I wanted to fine-tune an AI model to sound more human.
Not the usual stiff AI tone — something closer to how people actually write
on Reddit. Natural, direct, sometimes blunt. So I decided to fine-tune
Qwen3-8B on Reddit-style data.
The problem was my local PC. Not enough VRAM. So I went looking for a free
GPU solution and found Kaggle.
Fair warning: I made quite a few mistakes along the way.
That's what this post is really about.
Why Kaggle
Kaggle is known as a data science competition platform, but the key thing is:
It gives you free GPU.
- NVIDIA Tesla T4 (15.6GB VRAM)
- 30 hours of GPU per week
- Completely free
One thing to know — Kaggle defaults to internet OFF. You can switch it
on under Settings → Internet, and turning it on costs nothing extra.
I worked with internet OFF, which led to my first mistake.
The Full Flow
1. Prepare a public dataset from Hugging Face
2. Connect the model + dataset in Kaggle
3. Run QLoRA fine-tuning
4. Save the adapter and evaluate
Step 1 — Data Preparation
I wanted Reddit-style data to get that natural, human-sounding tone.
To be clear: I didn't scrape Reddit. Hugging Face already has publicly
available Reddit-based datasets with proper licensing. That's the right
approach.
Some options:
-
webis/tldr-17— Reddit posts + summaries -
reddit— based on the public Reddit archive -
sentence-transformers/reddit-title-body— title/body pairs
The data format I used was ChatML-style JSONL:
{
"messages": [
{"role": "system", "content": "You are a helpful member of r/SideProject."},
{"role": "user", "content": "Just shipped my side project. Nobody's using it."},
{"role": "assistant", "content": "Congrats on shipping. Seriously..."}
]
}
Upload this to Hugging Face as a Dataset and you can connect it directly
in Kaggle.
Step 2 — Kaggle Setup
Connecting the model and dataset
After creating a Kaggle Notebook:
- Settings → Accelerator → GPU T4 x2
- Right panel → Input → Models → search Qwen3-8B → Add
- Right panel → Input → Datasets → add your dataset
Mistake #1: The model path
I connected the model, then wrote this:
MODEL = "Qwen/Qwen3-8B"
tokenizer = AutoTokenizer.from_pretrained(MODEL, trust_remote_code=True)
Result:
OSError: Can't load the configuration of 'Qwen/Qwen3-8B'.
'[Errno -3] Temporary failure in name resolution'
With internet OFF, it tried to reach HuggingFace and failed. Even though
I had connected the model in Kaggle, passing "Qwen/Qwen3-8B" still
sends a request to the HuggingFace server instead of using the local copy.

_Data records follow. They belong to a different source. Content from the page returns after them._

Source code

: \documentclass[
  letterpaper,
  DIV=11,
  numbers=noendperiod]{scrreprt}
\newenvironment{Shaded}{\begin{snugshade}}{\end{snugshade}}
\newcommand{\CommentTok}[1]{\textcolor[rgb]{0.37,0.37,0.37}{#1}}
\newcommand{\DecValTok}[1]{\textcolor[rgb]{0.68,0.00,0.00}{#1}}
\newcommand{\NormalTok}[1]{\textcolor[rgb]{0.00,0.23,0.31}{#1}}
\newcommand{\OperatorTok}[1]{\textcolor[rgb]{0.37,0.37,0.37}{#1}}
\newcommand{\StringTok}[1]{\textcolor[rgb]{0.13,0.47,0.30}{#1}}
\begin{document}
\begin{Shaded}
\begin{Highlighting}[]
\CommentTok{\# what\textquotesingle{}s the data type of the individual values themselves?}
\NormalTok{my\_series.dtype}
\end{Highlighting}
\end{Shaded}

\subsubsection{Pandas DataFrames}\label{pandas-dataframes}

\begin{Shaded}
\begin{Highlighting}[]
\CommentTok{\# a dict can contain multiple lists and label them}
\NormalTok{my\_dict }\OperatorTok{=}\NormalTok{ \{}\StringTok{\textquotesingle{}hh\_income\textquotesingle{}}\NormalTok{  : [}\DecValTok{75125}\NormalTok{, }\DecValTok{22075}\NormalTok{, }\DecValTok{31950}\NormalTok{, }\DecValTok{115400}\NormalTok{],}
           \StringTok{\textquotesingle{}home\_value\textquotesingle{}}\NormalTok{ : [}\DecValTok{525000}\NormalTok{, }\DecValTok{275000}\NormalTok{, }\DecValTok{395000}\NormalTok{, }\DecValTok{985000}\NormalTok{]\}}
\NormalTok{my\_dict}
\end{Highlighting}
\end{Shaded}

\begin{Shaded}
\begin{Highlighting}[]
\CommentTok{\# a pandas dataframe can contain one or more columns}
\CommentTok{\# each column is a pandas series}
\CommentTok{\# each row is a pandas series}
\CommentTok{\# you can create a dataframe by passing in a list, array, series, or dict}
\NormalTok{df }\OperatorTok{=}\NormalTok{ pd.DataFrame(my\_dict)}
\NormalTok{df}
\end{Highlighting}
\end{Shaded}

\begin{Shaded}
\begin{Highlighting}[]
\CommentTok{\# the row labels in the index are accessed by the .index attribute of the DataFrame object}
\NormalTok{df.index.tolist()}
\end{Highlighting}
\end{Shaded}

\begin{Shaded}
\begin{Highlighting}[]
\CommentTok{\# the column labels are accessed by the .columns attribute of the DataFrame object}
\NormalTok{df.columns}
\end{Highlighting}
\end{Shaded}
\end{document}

Fix: find the real path with glob
Kaggle doesn't clearly tell you where your connected model actually lives.
You have to find it yourself.
import glob
# Find the dataset
matches = glob.glob("/kaggle/input/**/*.jsonl", recursive=True)
assert matches, "No jsonl file found. Check that your dataset is added."
DATASET_PATH = matches[0]
print(f"Dataset: {DATASET_PATH}")
# Dataset: /kaggle/input/datasets/jisungyeom/datafinetune-dataset/finetune_dataset.jsonl
Do the same for the model path, then use that actual path in MODEL.
Skipping this step means hitting FileNotFoundError or the OSError above.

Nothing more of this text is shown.